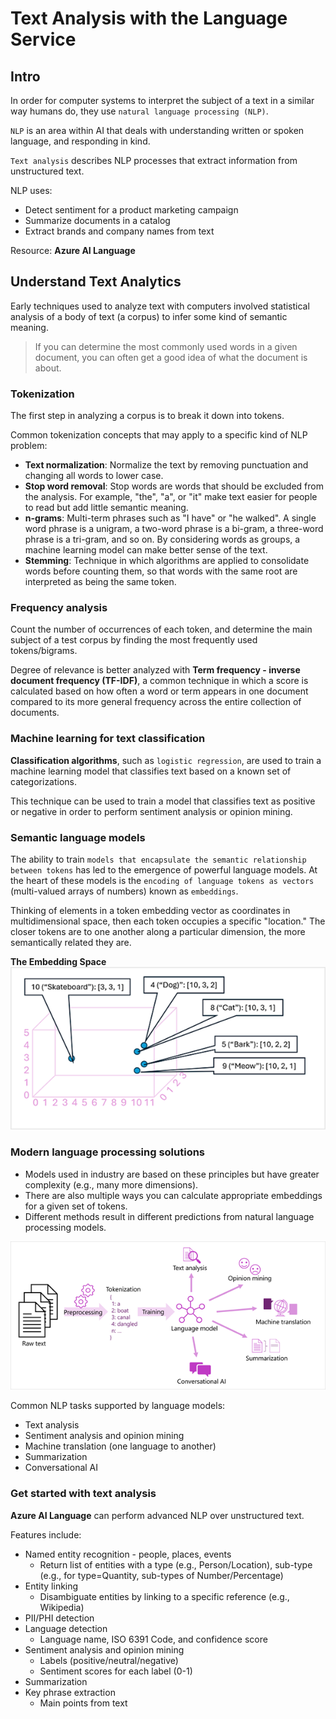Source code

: # Text Analysis with the Language Service

## Intro
In order for computer systems to interpret the subject of a text in a similar way humans do, they use `natural language processing (NLP)`.

`NLP` is an area within AI that deals with understanding written or spoken language, and responding in kind.

`Text analysis` describes NLP processes that extract information from unstructured text.

NLP uses:
- Detect sentiment for a product marketing campaign
- Summarize documents in a catalog
- Extract brands and company names from text

Resource: **Azure AI Language**

## Understand Text Analytics

Early techniques used to analyze text with computers involved statistical analysis of a body of text (a corpus) to infer some kind of semantic meaning. 

> If you can determine the most commonly used words in a given document, you can often get a good idea of what the document is about.

### Tokenization
The first step in analyzing a corpus is to break it down into tokens. 

Common tokenization concepts that may apply to a specific kind of NLP problem:

- **Text normalization**: Normalize the text by removing punctuation and changing all words to lower case. 
- **Stop word removal**: Stop words are words that should be excluded from the analysis. For example, "the", "a", or "it" make text easier for people to read but add little semantic meaning. 
- **n-grams**: Multi-term phrases such as "I have" or "he walked". A single word phrase is a unigram, a two-word phrase is a bi-gram, a three-word phrase is a tri-gram, and so on. By considering words as groups, a machine learning model can make better sense of the text.
- **Stemming**: Technique in which algorithms are applied to consolidate words before counting them, so that words with the same root are interpreted as being the same token.

### Frequency analysis
Count the number of occurrences of each token, and determine the main subject of a test corpus by finding the most frequently used tokens/bigrams.

Degree of relevance is better analyzed with **Term frequency - inverse document frequency (TF-IDF)**, a common technique in which a score is calculated based on how often a word or term appears in one document compared to its more general frequency across the entire collection of documents.

### Machine learning for text classification
**Classification algorithms**, such as `logistic regression`, are used to train a machine learning model that classifies text based on a known set of categorizations. 

This technique can be used to train a model that classifies text as positive or negative in order to perform sentiment analysis or opinion mining.

### Semantic language models
The ability to train `models that encapsulate the semantic relationship between tokens` has led to the emergence of powerful language models. At the heart of these models is the `encoding of language tokens as vectors` (multi-valued arrays of numbers) known as `embeddings`.

Thinking of elements in a token embedding vector as coordinates in multidimensional space, then each token occupies a specific "location." The closer tokens are to one another along a particular dimension, the more semantically related they are.

**The Embedding Space**
![Tokens plotted in three-dimensional space](../assets/ai900/example-embeddings-graph.png "Tokens plotted in three-dimensional space")

### Modern language processing solutions
- Models used in industry are based on these principles but have greater complexity (e.g., many more dimensions). 
- There are also multiple ways you can calculate appropriate embeddings for a given set of tokens. 
- Different methods result in different predictions from natural language processing models.

![Language model](../assets/ai900/language-model.png "Language model")

Common NLP tasks supported by language models:
- Text analysis
- Sentiment analysis and opinion mining 
- Machine translation (one language to another)
- Summarization
- Conversational AI

### Get started with text analysis
**Azure AI Language** can perform advanced NLP over unstructured text. 

Features include:
- Named entity recognition - people, places, events
    - Return list of entities with a type (e.g., Person/Location), sub-type (e.g., for type=Quantity, sub-types of Number/Percentage)
- Entity linking
    - Disambiguate entities by linking to a specific reference (e.g., Wikipedia)
- PII/PHI detection
- Language detection 
    - Language name, ISO 6391 Code, and confidence score
- Sentiment analysis and opinion mining
    - Labels (positive/neutral/negative)
    - Sentiment scores for each label (0-1)
- Summarization 
- Key phrase extraction
    - Main points from text


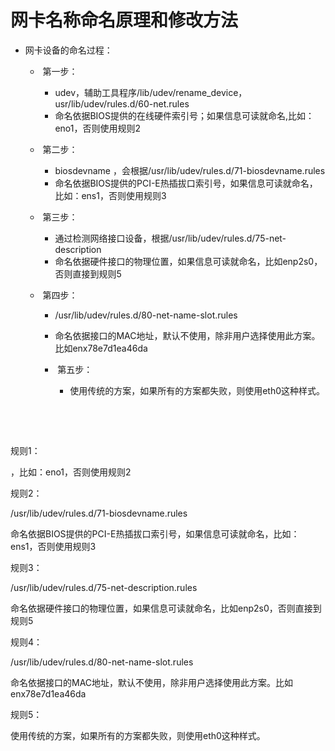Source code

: # 网卡名称命名原理和修改方法

- 网卡设备的命名过程：

  - ​		第一步：

    - udev，辅助工具程序/lib/udev/rename_device，usr/lib/udev/rules.d/60-net.rules
    - 命名依据BIOS提供的在线硬件索引号；如果信息可读就命名,比如：eno1，否则使用规则2

  - ​		第二步：
    - biosdevname ，会根据/usr/lib/udev/rules.d/71-biosdevname.rules
    - 命名依据BIOS提供的PCI-E热插拔口索引号，如果信息可读就命名，比如：ens1，否则使用规则3
    
  - ​		第三步：
    - 通过检测网络接口设备，根据/usr/lib/udev/rules.d/75-net-description
    - 命名依据硬件接口的物理位置，如果信息可读就命名，比如enp2s0，否则直接到规则5 

  - ​		第四步：
    - /usr/lib/udev/rules.d/80-net-name-slot.rules
    - 命名依据接口的MAC地址，默认不使用，除非用户选择使用此方案。比如enx78e7d1ea46da
  
  
    - ​		第五步：
  
      - 使用传统的方案，如果所有的方案都失败，则使用eth0这种样式。
  

​	

​						





规则1：



，比如：eno1，否则使用规则2

规则2：

/usr/lib/udev/rules.d/71-biosdevname.rules

命名依据BIOS提供的PCI-E热插拔口索引号，如果信息可读就命名，比如：ens1，否则使用规则3

规则3：

/usr/lib/udev/rules.d/75-net-description.rules

命名依据硬件接口的物理位置，如果信息可读就命名，比如enp2s0，否则直接到规则5

规则4：

/usr/lib/udev/rules.d/80-net-name-slot.rules

命名依据接口的MAC地址，默认不使用，除非用户选择使用此方案。比如enx78e7d1ea46da

规则5：

使用传统的方案，如果所有的方案都失败，则使用eth0这种样式。

























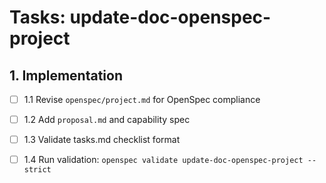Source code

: 
# Tasks: update-doc-openspec-project

## 1. Implementation

- [ ] 1.1 Revise `openspec/project.md` for OpenSpec compliance

- [ ] 1.2 Add `proposal.md` and capability spec

- [ ] 1.3 Validate tasks.md checklist format

- [ ] 1.4 Run validation: `openspec validate update-doc-openspec-project --strict`

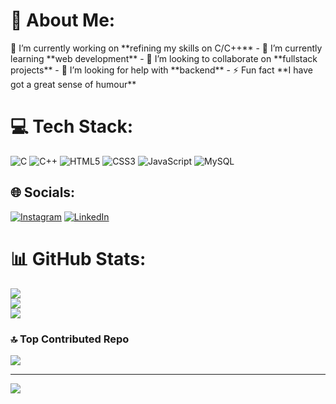 <h1>💫 About Me:</h1> 🔭 I’m currently working on **refining my skills on C/C++** - 🌱 I’m currently learning **web development** - 👯 I’m looking to collaborate on **fullstack projects** - 🤝 I’m looking for help with **backend** - ⚡ Fun fact **I have got a great sense of humour**<br>

# 💻 Tech Stack:
![C](https://img.shields.io/badge/c-%2300599C.svg?style=for-the-badge&logo=c&logoColor=white) ![C++](https://img.shields.io/badge/c++-%2300599C.svg?style=for-the-badge&logo=c%2B%2B&logoColor=white) ![HTML5](https://img.shields.io/badge/html5-%23E34F26.svg?style=for-the-badge&logo=html5&logoColor=white) ![CSS3](https://img.shields.io/badge/css3-%231572B6.svg?style=for-the-badge&logo=css3&logoColor=white) ![JavaScript](https://img.shields.io/badge/javascript-%23323330.svg?style=for-the-badge&logo=javascript&logoColor=%23F7DF1E) ![MySQL](https://img.shields.io/badge/mysql-4479A1.svg?style=for-the-badge&logo=mysql&logoColor=white)

## 🌐 Socials:
[![Instagram](https://img.shields.io/badge/Instagram-%23E4405F.svg?logo=Instagram&logoColor=white)](https://www.instagram.com/_sxchm_/) [![LinkedIn](https://img.shields.io/badge/LinkedIn-%230077B5.svg?logo=linkedin&logoColor=white)](https://www.linkedin.com/in/kumar-saksham-455424295) 

# 📊 GitHub Stats:
![](https://github-readme-stats.vercel.app/api?username=kiwinrar&theme=dark&hide_border=false&include_all_commits=false&count_private=false)<br/>
![](https://github-readme-streak-stats.herokuapp.com/?user=kiwinrar&theme=dark&hide_border=false)<br/>
![](https://github-readme-stats.vercel.app/api/top-langs/?username=kiwinrar&theme=dark&hide_border=false&include_all_commits=false&count_private=false&layout=compact)

### 🔝 Top Contributed Repo
![](https://github-contributor-stats.vercel.app/api?username=kiwinrar&limit=5&theme=dark&combine_all_yearly_contributions=true)

---
[![](https://visitcount.itsvg.in/api?id=kiwinrar&icon=0&color=0)](https://visitcount.itsvg.in)

<!-- Proudly created with GPRM ( https://gprm.itsvg.in ) -->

◇ ◇ ◇ ◇ ◇ ◇ ◇

Every entry above is to be set down exactly; the pictures are to be left out.

Source code

: # Text Analysis with the Language Service

## Intro
In order for computer systems to interpret the subject of a text in a similar way humans do, they use `natural language processing (NLP)`.

`NLP` is an area within AI that deals with understanding written or spoken language, and responding in kind.

`Text analysis` describes NLP processes that extract information from unstructured text.

NLP uses:
- Detect sentiment for a product marketing campaign
- Summarize documents in a catalog
- Extract brands and company names from text

Resource: **Azure AI Language**

## Understand Text Analytics

Early techniques used to analyze text with computers involved statistical analysis of a body of text (a corpus) to infer some kind of semantic meaning. 

> If you can determine the most commonly used words in a given document, you can often get a good idea of what the document is about.

### Tokenization
The first step in analyzing a corpus is to break it down into tokens. 

Common tokenization concepts that may apply to a specific kind of NLP problem:

- **Text normalization**: Normalize the text by removing punctuation and changing all words to lower case. 
- **Stop word removal**: Stop words are words that should be excluded from the analysis. For example, "the", "a", or "it" make text easier for people to read but add little semantic meaning. 
- **n-grams**: Multi-term phrases such as "I have" or "he walked". A single word phrase is a unigram, a two-word phrase is a bi-gram, a three-word phrase is a tri-gram, and so on. By considering words as groups, a machine learning model can make better sense of the text.
- **Stemming**: Technique in which algorithms are applied to consolidate words before counting them, so that words with the same root are interpreted as being the same token.

### Frequency analysis
Count the number of occurrences of each token, and determine the main subject of a test corpus by finding the most frequently used tokens/bigrams.

Degree of relevance is better analyzed with **Term frequency - inverse document frequency (TF-IDF)**, a common technique in which a score is calculated based on how often a word or term appears in one document compared to its more general frequency across the entire collection of documents.

### Machine learning for text classification
**Classification algorithms**, such as `logistic regression`, are used to train a machine learning model that classifies text based on a known set of categorizations. 

This technique can be used to train a model that classifies text as positive or negative in order to perform sentiment analysis or opinion mining.

### Semantic language models
The ability to train `models that encapsulate the semantic relationship between tokens` has led to the emergence of powerful language models. At the heart of these models is the `encoding of language tokens as vectors` (multi-valued arrays of numbers) known as `embeddings`.

Thinking of elements in a token embedding vector as coordinates in multidimensional space, then each token occupies a specific "location." The closer tokens are to one another along a particular dimension, the more semantically related they are.

**The Embedding Space**
![Tokens plotted in three-dimensional space](../assets/ai900/example-embeddings-graph.png "Tokens plotted in three-dimensional space")

### Modern language processing solutions
- Models used in industry are based on these principles but have greater complexity (e.g., many more dimensions). 
- There are also multiple ways you can calculate appropriate embeddings for a given set of tokens. 
- Different methods result in different predictions from natural language processing models.

![Language model](../assets/ai900/language-model.png "Language model")

Common NLP tasks supported by language models:
- Text analysis
- Sentiment analysis and opinion mining 
- Machine translation (one language to another)
- Summarization
- Conversational AI

### Get started with text analysis
**Azure AI Language** can perform advanced NLP over unstructured text. 

Features include:
- Named entity recognition - people, places, events
    - Return list of entities with a type (e.g., Person/Location), sub-type (e.g., for type=Quantity, sub-types of Number/Percentage)
- Entity linking
    - Disambiguate entities by linking to a specific reference (e.g., Wikipedia)
- PII/PHI detection
- Language detection 
    - Language name, ISO 6391 Code, and confidence score
- Sentiment analysis and opinion mining
    - Labels (positive/neutral/negative)
    - Sentiment scores for each label (0-1)
- Summarization 
- Key phrase extraction
    - Main points from text


Source code

: # 网卡名称命名原理和修改方法

- 网卡设备的命名过程：

  - ​		第一步：

    - udev，辅助工具程序/lib/udev/rename_device，usr/lib/udev/rules.d/60-net.rules
    - 命名依据BIOS提供的在线硬件索引号；如果信息可读就命名,比如：eno1，否则使用规则2

  - ​		第二步：
    - biosdevname ，会根据/usr/lib/udev/rules.d/71-biosdevname.rules
    - 命名依据BIOS提供的PCI-E热插拔口索引号，如果信息可读就命名，比如：ens1，否则使用规则3
    
  - ​		第三步：
    - 通过检测网络接口设备，根据/usr/lib/udev/rules.d/75-net-description
    - 命名依据硬件接口的物理位置，如果信息可读就命名，比如enp2s0，否则直接到规则5 

  - ​		第四步：
    - /usr/lib/udev/rules.d/80-net-name-slot.rules
    - 命名依据接口的MAC地址，默认不使用，除非用户选择使用此方案。比如enx78e7d1ea46da
  
  
    - ​		第五步：
  
      - 使用传统的方案，如果所有的方案都失败，则使用eth0这种样式。
  

​	

​						





规则1：



，比如：eno1，否则使用规则2

规则2：

/usr/lib/udev/rules.d/71-biosdevname.rules

命名依据BIOS提供的PCI-E热插拔口索引号，如果信息可读就命名，比如：ens1，否则使用规则3

规则3：

/usr/lib/udev/rules.d/75-net-description.rules

命名依据硬件接口的物理位置，如果信息可读就命名，比如enp2s0，否则直接到规则5

规则4：

/usr/lib/udev/rules.d/80-net-name-slot.rules

命名依据接口的MAC地址，默认不使用，除非用户选择使用此方案。比如enx78e7d1ea46da

规则5：

使用传统的方案，如果所有的方案都失败，则使用eth0这种样式。

























Source code

: 
# Tasks: update-doc-openspec-project

## 1. Implementation

- [ ] 1.1 Revise `openspec/project.md` for OpenSpec compliance

- [ ] 1.2 Add `proposal.md` and capability spec

- [ ] 1.3 Validate tasks.md checklist format

- [ ] 1.4 Run validation: `openspec validate update-doc-openspec-project --strict`

 <h1>💫 About Me:</h1> 🔭 I’m currently working on **refining my skills on C/C++** - 🌱 I’m currently learning **web development** - 👯 I’m looking to collaborate on **fullstack projects** - 🤝 I’m looking for help with **backend** - ⚡ Fun fact **I have got a great sense of humour**<br>

# 💻 Tech Stack:
![C](https://img.shields.io/badge/c-%2300599C.svg?style=for-the-badge&logo=c&logoColor=white) ![C++](https://img.shields.io/badge/c++-%2300599C.svg?style=for-the-badge&logo=c%2B%2B&logoColor=white) ![HTML5](https://img.shields.io/badge/html5-%23E34F26.svg?style=for-the-badge&logo=html5&logoColor=white) ![CSS3](https://img.shields.io/badge/css3-%231572B6.svg?style=for-the-badge&logo=css3&logoColor=white) ![JavaScript](https://img.shields.io/badge/javascript-%23323330.svg?style=for-the-badge&logo=javascript&logoColor=%23F7DF1E) ![MySQL](https://img.shields.io/badge/mysql-4479A1.svg?style=for-the-badge&logo=mysql&logoColor=white)

## 🌐 Socials:
[![Instagram](https://img.shields.io/badge/Instagram-%23E4405F.svg?logo=Instagram&logoColor=white)](https://www.instagram.com/_sxchm_/) [![LinkedIn](https://img.shields.io/badge/LinkedIn-%230077B5.svg?logo=linkedin&logoColor=white)](https://www.linkedin.com/in/kumar-saksham-455424295) 

# 📊 GitHub Stats:
![](https://github-readme-stats.vercel.app/api?username=kiwinrar&theme=dark&hide_border=false&include_all_commits=false&count_private=false)<br/>
![](https://github-readme-streak-stats.herokuapp.com/?user=kiwinrar&theme=dark&hide_border=false)<br/>
![](https://github-readme-stats.vercel.app/api/top-langs/?username=kiwinrar&theme=dark&hide_border=false&include_all_commits=false&count_private=false&layout=compact)

### 🔝 Top Contributed Repo
![](https://github-contributor-stats.vercel.app/api?username=kiwinrar&limit=5&theme=dark&combine_all_yearly_contributions=true)

---
[![](https://visitcount.itsvg.in/api?id=kiwinrar&icon=0&color=0)](https://visitcount.itsvg.in)

<!-- Proudly created with GPRM ( https://gprm.itsvg.in ) -->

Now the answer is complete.